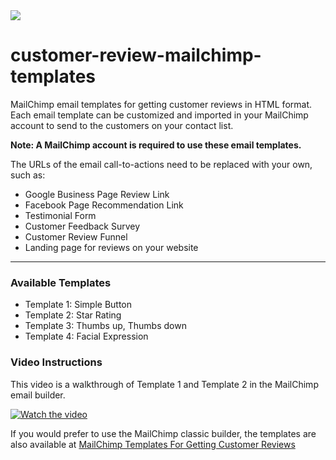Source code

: <img src="https://mediaryte.com/wp-content/uploads/2018/03/mailchimp-templates-customer-review-system1a.jpg"/>

# customer-review-mailchimp-templates

MailChimp email templates for getting customer reviews in HTML format. Each email template can be customized and imported in your MailChimp account to send to the customers on your contact list.

<strong>Note: A MailChimp account is required to use these email templates.</strong>

The URLs of the email call-to-actions need to be replaced with your own, such as:
<ul>
  <li>Google Business Page Review Link</li>
  <li>Facebook Page Recommendation Link</li>
  <li>Testimonial Form</li>
  <li>Customer Feedback Survey</li>
  <li>Customer Review Funnel</li>
  <li>Landing page for reviews on your website</li>
</ul>

<hr/>

<h3>Available Templates</h3>
<ul>
<li>Template 1: Simple Button</li>
<li>Template 2: Star Rating</li>
<li>Template 3: Thumbs up, Thumbs down</li>
<li>Template 4: Facial Expression</li>
</ul>

<h3>Video Instructions</h3>

This video is a walkthrough of Template 1 and Template 2 in the MailChimp email builder.

[![Watch the video](https://img.youtube.com/vi/ZWJxOJxlXX4/maxresdefault.jpg)](https://youtu.be/ZWJxOJxlXX4?si=MZUIRq4yGfckJ_Vy)

If you would prefer to use the MailChimp classic builder, the templates are also available at <a href="https://mediaryte.com/mailchimp-templates-for-getting-customer-reviews/" target="_blank">MailChimp Templates For Getting Customer Reviews</a>
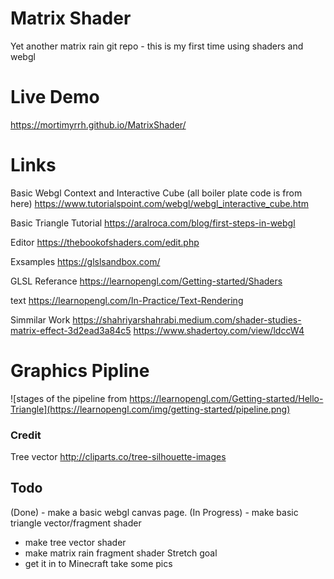 # Matrix Shader
Yet another matrix rain git repo - this is my first time using shaders and webgl


# Live Demo
https://mortimyrrh.github.io/MatrixShader/


# Links
Basic Webgl Context and Interactive Cube (all boiler plate code is from here)
https://www.tutorialspoint.com/webgl/webgl_interactive_cube.htm

Basic Triangle Tutorial
https://aralroca.com/blog/first-steps-in-webgl

Editor
https://thebookofshaders.com/edit.php

Exsamples
https://glslsandbox.com/

GLSL Referance
https://learnopengl.com/Getting-started/Shaders

text
https://learnopengl.com/In-Practice/Text-Rendering

Simmilar Work
https://shahriyarshahrabi.medium.com/shader-studies-matrix-effect-3d2ead3a84c5
https://www.shadertoy.com/view/ldccW4


# Graphics Pipline
![stages of the pipeline from https://learnopengl.com/Getting-started/Hello-Triangle](https://learnopengl.com/img/getting-started/pipeline.png)


### Credit
Tree vector
http://cliparts.co/tree-silhouette-images

## Todo
(Done) - make a basic webgl canvas page.
(In Progress) - make basic triangle vector/fragment shader
- make tree vector shader
- make matrix rain fragment shader
Stretch goal
- get it in to Minecraft take some pics
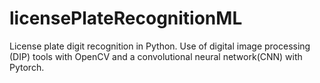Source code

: # licensePlateRecognitionML
License plate digit recognition in Python.
Use of digital image processing (DIP) tools with OpenCV
and a convolutional neural network(CNN) with Pytorch.
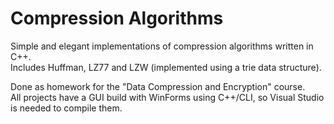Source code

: Compression Algorithms
======================

Simple and elegant implementations of compression algorithms written in C++.  
Includes Huffman, LZ77 and LZW (implemented using a trie data structure).

Done as homework for the "Data Compression and Encryption" course.  
All projects have a GUI build with WinForms using C++/CLI, so Visual Studio is needed to compile them.
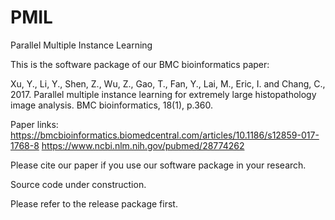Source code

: # PMIL
Parallel Multiple Instance Learning

This is the software package of our BMC bioinformatics paper:

Xu, Y., Li, Y., Shen, Z., Wu, Z., Gao, T., Fan, Y., Lai, M., Eric, I. and Chang, C., 2017. Parallel multiple instance learning for extremely large histopathology image analysis. BMC bioinformatics, 18(1), p.360.

Paper links:
https://bmcbioinformatics.biomedcentral.com/articles/10.1186/s12859-017-1768-8
https://www.ncbi.nlm.nih.gov/pubmed/28774262

Please cite our paper if you use our software package in your research.

Source code under construction.

Please refer to the release package first.
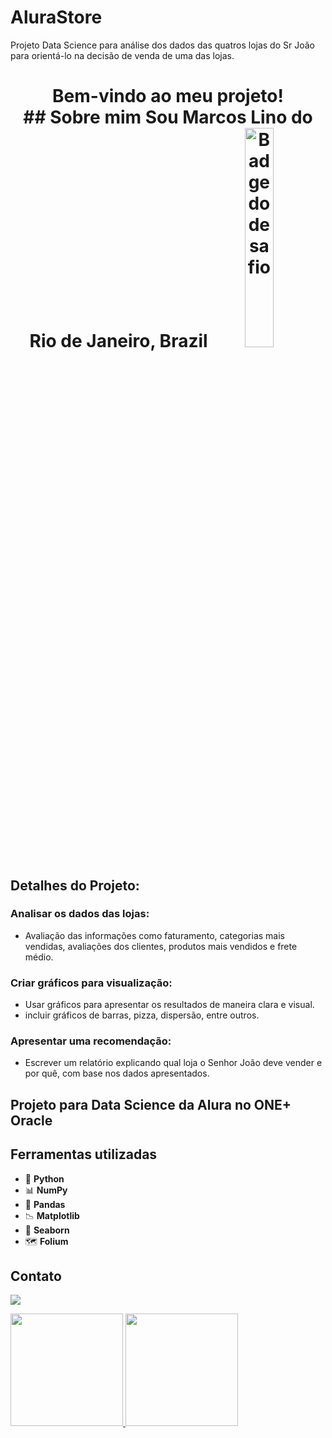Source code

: # AluraStore
Projeto Data Science para análise dos dados das quatros lojas do Sr João para orientá-lo na decisão de venda de uma das lojas. 
<h1 align="center"> Bem-vindo ao meu projeto!
<div> 
 ## Sobre mim
 Sou Marcos Lino do Rio de Janeiro, Brazil
<picture> 
<source media="(prefers-color-scheme: dark)" srcset="![Badge Alura Store](https://github.com/user-attachments/assets/8dc8aca5-0f08-4be2-a9cd-56ebe13e35e4)
">
 <source media="(prefers-color-scheme: light)" srcset="![Badge Alura Store](https://github.com/user-attachments/assets/f288b965-e12b-486a-87a9-15aa9a343746)
">
 <img alt="Badge do desafio" src width="30%" srcset="![Badge Alura Store](https://github.com/user-attachments/assets/8f1b33af-cbae-4dce-98a4-0b13491664b8)">
</picture>
</div>
 
## Detalhes do Projeto:
### Analisar os dados das lojas:
- Avaliação das informações como faturamento, categorias mais vendidas, avaliações dos clientes, produtos mais vendidos e frete médio.
### Criar gráficos para visualização:
- Usar gráficos para apresentar os resultados de maneira clara e visual.
- incluir gráficos de barras, pizza, dispersão, entre outros.
### Apresentar uma recomendação:
- Escrever um relatório explicando qual loja o Senhor João deve vender e por quê, com base nos dados apresentados.

## Projeto para Data Science da Alura no ONE+ Oracle

## Ferramentas utilizadas
- 🐍 **Python**
- 📊 **NumPy**
- 🐼 **Pandas**
- 📉 **Matplotlib**
- 🌊 **Seaborn**
- 🗺️ **Folium**


## Contato
<a href="https://www.linkedin.com/in/marcoslinoti" target="_blank"><img loading="lazy" src="https://img.shields.io/badge/-LinkedIn-%230077B5?style=for-the-badge&logo=linkedin&logoColor=white" target="_blank"></a>   
</div>

<div>
<a href="https://github.com/linomar31">
<img loading="lazy" height="180em" src="https://github-readme-stats.vercel.app/api/top-langs/?username=linomar31&layout=compact&langs_count=7&theme=dracula"/>
<img loading="lazy" height="180em" src="https://github-readme-stats.vercel.app/api?username=linomar31&show_icons=true&theme=dracula&include_all_commits=true&count_private=true"/>
</div>
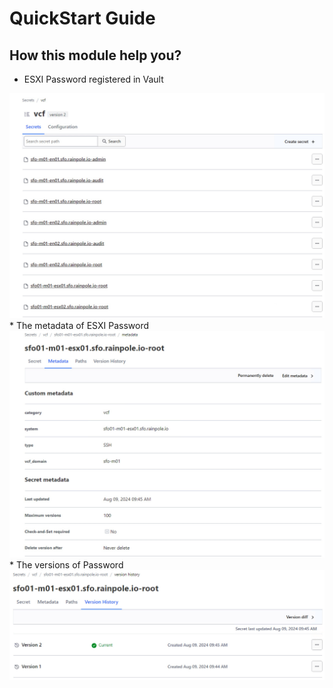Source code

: # QuickStart Guide
## How this module help you?
* ESXI Password registered in Vault
<img src="images/password1.jpeg" alt="VMware Cloud Foundation Password registered in Vault">
* The metadata of ESXI Password
<img src="images/passwd_meta.jpeg" alt="VMware Cloud Foundation Password Metatdata">
* The versions of Password
<img src="images/passwd_versions.jpeg" alt="VMware Cloud Foundation Password Versions">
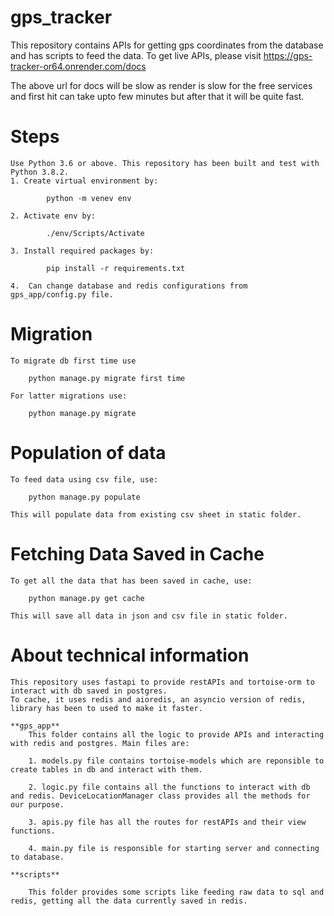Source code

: # gps_tracker

This repository contains APIs for getting gps coordinates from the database and has scripts to feed the data.
To get live APIs, please visit https://gps-tracker-or64.onrender.com/docs

The above url for docs will be slow as render is slow for the free services and first hit can take upto few minutes but after that it will be quite fast.

# Steps
    Use Python 3.6 or above. This repository has been built and test with Python 3.8.2.
    1. Create virtual environment by:

            python -m venev env

    2. Activate env by:

            ./env/Scripts/Activate

    3. Install required packages by:
        
            pip install -r requirements.txt

    4.  Can change database and redis configurations from gps_app/config.py file.

# Migration

    To migrate db first time use
        
        python manage.py migrate first time

    For latter migrations use:

        python manage.py migrate

# Population of data

    To feed data using csv file, use:

        python manage.py populate

    This will populate data from existing csv sheet in static folder.

# Fetching Data Saved in Cache

    To get all the data that has been saved in cache, use:

        python manage.py get cache

    This will save all data in json and csv file in static folder.

# About technical information

    This repository uses fastapi to provide restAPIs and tortoise-orm to interact with db saved in postgres.
    To cache, it uses redis and aioredis, an asyncio version of redis, library has been to used to make it faster.

    **gps_app**
        This folder contains all the logic to provide APIs and interacting with redis and postgres. Main files are:
        
        1. models.py file contains tortoise-models which are reponsible to create tables in db and interact with them.
        
        2. logic.py file contains all the functions to interact with db and redis. DeviceLocationManager class provides all the methods for our purpose.

        3. apis.py file has all the routes for restAPIs and their view functions.

        4. main.py file is responsible for starting server and connecting to database.

    **scripts**
        
        This folder provides some scripts like feeding raw data to sql and redis, getting all the data currently saved in redis.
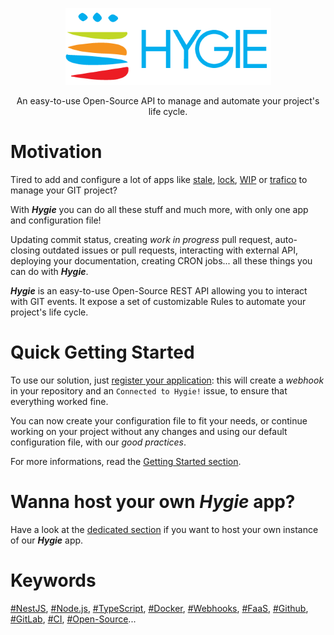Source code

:<p align="center">
  <a href="https://zenika-open-source.github.io/hygie" target="blank"><img src="./assets/hygie-horizontal-medium.png" alt="Hygie Logo" /></a>
</p>
<p align="center">
    An easy-to-use Open-Source API to manage and automate your project's life cycle.
</p>

# Motivation

Tired to add and configure a lot of apps like [stale](https://github.com/marketplace/stale), [lock](https://github.com/apps/lock), [WIP](https://github.com/marketplace/wip) or [trafico](https://github.com/marketplace/trafico-pull-request-labeler) to manage your GIT project?

With **_Hygie_** you can do all these stuff and much more, with only one app and configuration file!

Updating commit status, creating _work in progress_ pull request, auto-closing outdated issues or pull requests, interacting with external API, deploying your documentation, creating CRON jobs... all these things you can do with **_Hygie_**.

**_Hygie_** is an easy-to-use Open-Source REST API allowing you to interact with GIT events. It expose a set of customizable Rules to automate your project's life cycle.

# Quick Getting Started

To use our solution, just [register your application](https://zenika-open-source.github.io/hygie/guide/registerToken.html): this will create a _webhook_ in your repository and an `Connected to Hygie!` issue, to ensure that everything worked fine.

You can now create your configuration file to fit your needs, or continue working on your project without any changes and using our default configuration file, with our _good practices_.

For more informations, read the [Getting Started section](https://zenika-open-source.github.io/hygie/guide/gettingStarted.html).

# Wanna host your own _Hygie_ app?

Have a look at the [dedicated section](https://zenika-open-source.github.io/hygie/guide/selfHosted.html) if you want to host your own instance of our **_Hygie_** app.

# Keywords

[#NestJS](), [#Node.js](), [#TypeScript](), [#Docker](), [#Webhooks](), [#FaaS](), [#Github](), [#GitLab](), [#CI](), [#Open-Source]()...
◆ ◆ ◆ ◆
* Work to be completed
All lines in the data that contain the word "from" should be copied.

* Reply to the exercise
Basic Webgl Context and Interactive Cube (all boiler plate code is from here)
![stages of the pipeline from https://learnopengl.com/Getting-started/Hello-Triangle](https://learnopengl.com/img/getting-started/pipeline.png)
This repository contains APIs for getting gps coordinates from the database and has scripts to feed the data.
    4.  Can change database and redis configurations from gps_app/config.py file.
    This will populate data from existing csv sheet in static folder.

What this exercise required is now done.